25. Hukuk Genel Kurulunda yapılan görüşmelerde; konuyla ilgili yargısal kararlar süreç içerisinde değişkenlik göstermiş ise de son içtihatlarda hak sahiplerine taşınmazın rayiç değerinin ödenmesi gerektiğinin kabul edildiği, davacıya sözleşmenin geçersiz olduğu şeklindeki bir kabulle sebepsiz zenginleşme hükümleri çerçevesinde ödediği bedelin iadesi yönünde yapılan ödemenin taraflar arasındaki borç ilişkisini tümüyle sona erdirmediği, davalının geçerli sözleşmenin kendi kusuruyla ifasını imkânsız hâle getirmesi nedeniyle davacıya karşı taşınmazın rayiç bedeli nispetinde sorumluluğunun devam ettiği, davacının sözleşmeyle ödediği bedelin kendisine iade edilmesi yönündeki başvurusunun ibra niteliği taşımadığı, sözleşmeye dayalı olarak gerçek zararın tazminini isteyen davacının kısmî ödeme sırasında ihtirazî kayıt sunmamış olmasının davalıyı borç yükünden kurtarmayacağı, bu nedenle direnme kararının usul ve yasaya uygun olduğu ve sair temyiz itirazları incelenmek üzere dosyanın Özel Daireye gönderilmesi gerektiği görüşü ileri sürülmüş ise de bu görüş açıklanan nedenlerle Kurul çoğunluğu tarafından benimsenmemiştir.

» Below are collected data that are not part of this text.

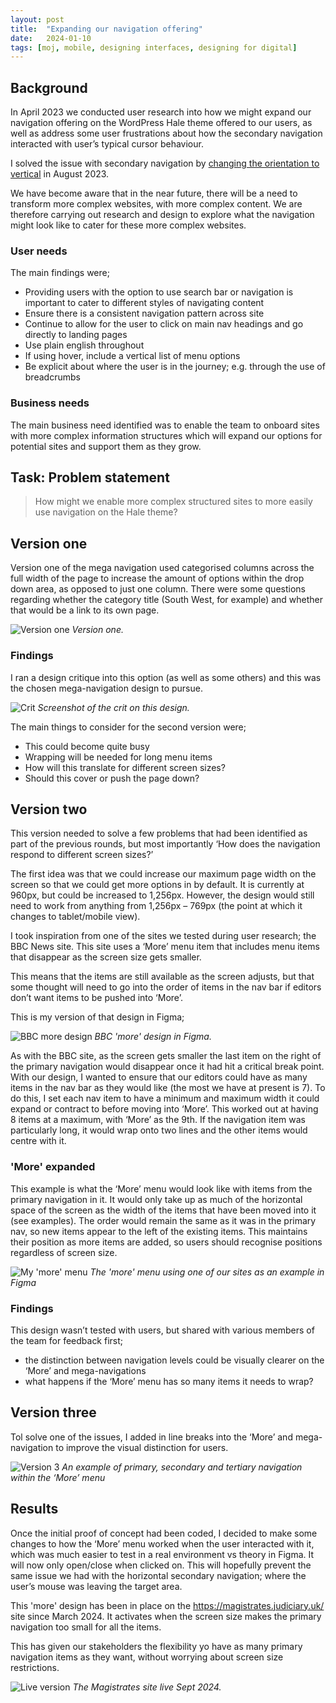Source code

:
 ```yaml
---
layout: post
title:  "Expanding our navigation offering"
date:   2024-01-10
tags: [moj, mobile, designing interfaces, designing for digital]
---
```


## Background
In April 2023 we conducted user research into how we might expand our navigation offering on the WordPress Hale theme offered to our users, as well as address some user frustrations about how the secondary navigation interacted with user’s typical cursor behaviour. 

I solved the issue with secondary navigation by [changing the orientation to vertical](https://leighrchristie.github.io/portfolio/2023/04/20/secondary-navigation.html) in August 2023.

We have become aware that in the near future, there will be a need to transform more complex websites, with more complex content. We are therefore carrying out research and design to explore what the navigation might look like to cater for these more complex websites.

### User needs
The main findings were;
- Providing users with the option to use search bar or navigation is important to cater to different styles of navigating content
- Ensure there is a consistent navigation pattern across site
- Continue to allow for the user to click on main nav headings and go directly to landing pages
- Use plain english throughout
- If using hover, include a vertical list of menu options
- Be explicit about where the user is in the journey; e.g. through the use of breadcrumbs

### Business needs
The main business need identified was to enable the team to onboard sites with more complex information structures which will expand our options for potential sites and support them as they grow.

## Task: Problem statement
> How might we enable more complex structured sites to more easily use navigation on the Hale theme?

## Version one
Version one of the mega navigation used categorised columns across the full width of the page to increase the amount of options within the drop down area, as opposed to just one column. There were some questions regarding whether the category title (South West, for example) and whether that would be a link to its own page.

![Version one](/portfolio/assets/images/mega-navigation/version1.png "Version one")
*Version one.*

### Findings
I ran a design critique into this option (as well as some others) and this was the chosen mega-navigation design to pursue.

![Crit](/portfolio/assets/images/mega-navigation/crit.png "Crit details")
*Screenshot of the crit on this design.*

The main things to consider for the second version were;
- This could become quite busy
- Wrapping will be needed for long menu items
- How will this translate for different screen sizes?
- Should this cover or push the page down?

## Version two
This version needed to solve a few problems that had been identified as part of the previous rounds, but most importantly ‘How does the navigation respond to different screen sizes?’

The first idea was that we could increase our maximum page width on the screen so that we could get more options in by default. It is currently at 960px, but could be increased to 1,256px. However, the design would still need to work from anything from 1,256px – 769px (the point at which it changes to tablet/mobile view).

I took inspiration from one of the sites we tested during user research; the BBC News site. This site uses a ‘More’ menu item that includes menu items that disappear as the screen size gets smaller.

This means that the items are still available as the screen adjusts, but that some thought will need to go into the order of items in the nav bar if editors don’t want items to be pushed into ‘More’.

This is my version of that design in Figma;

![BBC more design](/portfolio/assets/images/mega-navigation/bbc.png "BBC 'more' design in Figma")
*BBC 'more' design in Figma.*

As with the BBC site, as the screen gets smaller the last item on the right of the primary navigation would disappear once it had hit a critical break point. With our design, I wanted to ensure that our editors could have as many items in the nav bar as they would like (the most we have at present is 7). To do this, I set each nav item to have a minimum and maximum width it could expand or contract to before moving into ‘More’. This worked out at having 8 items at a maximum, with ‘More’ as the 9th. If the navigation item was particularly long, it would wrap onto two lines and the other items would centre with it.

### 'More' expanded
This example is what the ‘More’ menu would look like with items from the primary navigation in it. It would only take up as much of the horizontal space of the screen as the width of the items that have been moved into it (see examples). The order would remain the same as it was in the primary nav, so new items appear to the left of the existing items. This maintains their position as more items are added, so users should recognise positions regardless of screen size.

![My 'more' menu](/portfolio/assets/images/mega-navigation/more.png "My 'more' menu")
*The 'more' menu using one of our sites as an example in Figma*

### Findings
This design wasn’t tested with users, but shared with various members of the team for feedback first;
- the distinction between navigation levels could be visually clearer on the ‘More’ and mega-navigations
- what happens if the ‘More’ menu has so many items it needs to wrap?

## Version three
Tol solve one of the issues, I added in line breaks into the ‘More’ and mega-navigation to improve the visual distinction for users. 

![Version 3](/portfolio/assets/images/mega-navigation/version3.png "An example of primary, secondary and tertiary navigation within the ‘More’ menu")
*An example of primary, secondary and tertiary navigation within the ‘More’ menu*

## Results

Once the initial proof of concept had been coded, I decided to make some changes to how the ‘More’ menu worked when the user interacted with it, which was much easier to test in a real environment vs theory in Figma. It will now only open/close when clicked on. This will hopefully prevent the same issue we had with the horizontal secondary navigation; where the user’s mouse was leaving the target area. 

This 'more' design has been in place on the https://magistrates.judiciary.uk/ site since March 2024. It activates when the screen size makes the primary navigation too small for all the items.

This has given our stakeholders the flexibility yo have as many primary navigation items as they want, without worrying about screen size restrictions.

![Live version](/portfolio/assets/images/mega-navigation/live_version.png "The Magistrates site live Sept 2024")
*The Magistrates site live Sept 2024.*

26. Hâl böyle olunca yapılan ödemeyle davalının borcunun sona erdiğine işaret eden Özel Daire bozma kararına uyulması gerekirken direnme kararı verilmesi usul ve yasaya aykırıdır.
27. Bu nedenle direnme kararı bozulmalıdır.
IV. SONUÇ
Açıklanan sebeplerle;
Davalı vekilinin temyiz itirazlarının kabulü ile direnme kararının 6100 sayılı Hukuk Muhakemeleri Kanunu’nun "Geçici Madde 3" hükmüne göre uygulanmakta olan 1086 sayılı Hukuk Usulü Muhakemeleri Kanunu’nun 429 uncu maddesi gereğince BOZULMASINA,
İstek hâlinde temyiz peşin harcının yatırana geri verilmesine,
Aynı Kanun'un 440 ıncı maddesi uyarınca kararın tebliğinden itibaren on beş gün içerisinde karar düzeltme yolu açık olmak üzere,
15.02.2023 tarihinde yapılan ikinci görüşmede oy çokluğuyla karar verildi.